To do -
Find the line with "SlackTrigger refers to" and the line with "<code>slackToken</code></br> <em>" in the entries below; output exactly those two lines, every line between them, and no others.

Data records
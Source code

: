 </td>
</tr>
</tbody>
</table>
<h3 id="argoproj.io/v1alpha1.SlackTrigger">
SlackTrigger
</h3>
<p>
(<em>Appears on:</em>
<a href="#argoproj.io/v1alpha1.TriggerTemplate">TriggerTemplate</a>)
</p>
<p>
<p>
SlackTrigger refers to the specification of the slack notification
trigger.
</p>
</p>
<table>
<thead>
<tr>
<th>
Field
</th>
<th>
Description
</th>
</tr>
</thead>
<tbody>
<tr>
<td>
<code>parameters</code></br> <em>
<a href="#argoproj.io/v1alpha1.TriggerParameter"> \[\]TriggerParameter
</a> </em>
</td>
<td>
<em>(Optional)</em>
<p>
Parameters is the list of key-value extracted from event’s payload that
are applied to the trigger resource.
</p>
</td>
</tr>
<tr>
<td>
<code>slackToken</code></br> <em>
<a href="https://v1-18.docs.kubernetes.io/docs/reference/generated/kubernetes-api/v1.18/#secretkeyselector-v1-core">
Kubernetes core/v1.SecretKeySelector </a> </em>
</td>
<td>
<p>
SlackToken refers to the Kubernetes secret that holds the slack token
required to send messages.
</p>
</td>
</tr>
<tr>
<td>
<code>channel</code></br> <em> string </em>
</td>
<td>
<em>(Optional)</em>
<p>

Task response -
SlackTrigger refers to the specification of the slack notification
trigger.
</p>
</p>
<table>
<thead>
<tr>
<th>
Field
</th>
<th>
Description
</th>
</tr>
</thead>
<tbody>
<tr>
<td>
<code>parameters</code></br> <em>
<a href="#argoproj.io/v1alpha1.TriggerParameter"> \[\]TriggerParameter
</a> </em>
</td>
<td>
<em>(Optional)</em>
<p>
Parameters is the list of key-value extracted from event’s payload that
are applied to the trigger resource.
</p>
</td>
</tr>
<tr>
<td>
<code>slackToken</code></br> <em>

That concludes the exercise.